DIRECTIONS: A single number is required: the count of lines in the entries below that include the word "packages".

DATA SHOWN:

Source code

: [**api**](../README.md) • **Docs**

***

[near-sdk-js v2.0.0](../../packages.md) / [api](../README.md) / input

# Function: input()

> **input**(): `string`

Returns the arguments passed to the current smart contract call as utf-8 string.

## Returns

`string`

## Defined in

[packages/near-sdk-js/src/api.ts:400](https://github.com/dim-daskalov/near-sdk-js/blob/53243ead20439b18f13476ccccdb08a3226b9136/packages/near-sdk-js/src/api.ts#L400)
---
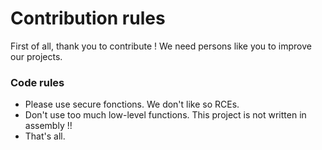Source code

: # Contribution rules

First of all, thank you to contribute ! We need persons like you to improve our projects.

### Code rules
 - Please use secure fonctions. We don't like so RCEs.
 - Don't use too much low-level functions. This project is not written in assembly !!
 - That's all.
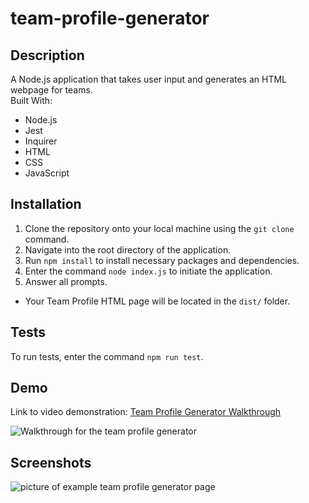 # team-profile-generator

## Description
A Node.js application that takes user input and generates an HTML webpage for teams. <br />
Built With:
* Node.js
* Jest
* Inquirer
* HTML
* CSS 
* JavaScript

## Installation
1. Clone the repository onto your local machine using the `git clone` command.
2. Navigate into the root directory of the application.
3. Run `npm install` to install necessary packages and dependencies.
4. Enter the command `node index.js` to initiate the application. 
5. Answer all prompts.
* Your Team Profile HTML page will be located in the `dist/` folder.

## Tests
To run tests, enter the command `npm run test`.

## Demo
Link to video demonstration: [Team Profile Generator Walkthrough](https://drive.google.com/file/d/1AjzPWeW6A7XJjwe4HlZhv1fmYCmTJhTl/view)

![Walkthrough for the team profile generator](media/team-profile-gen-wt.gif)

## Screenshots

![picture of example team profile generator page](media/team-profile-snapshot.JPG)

ANSWER BELOW: 3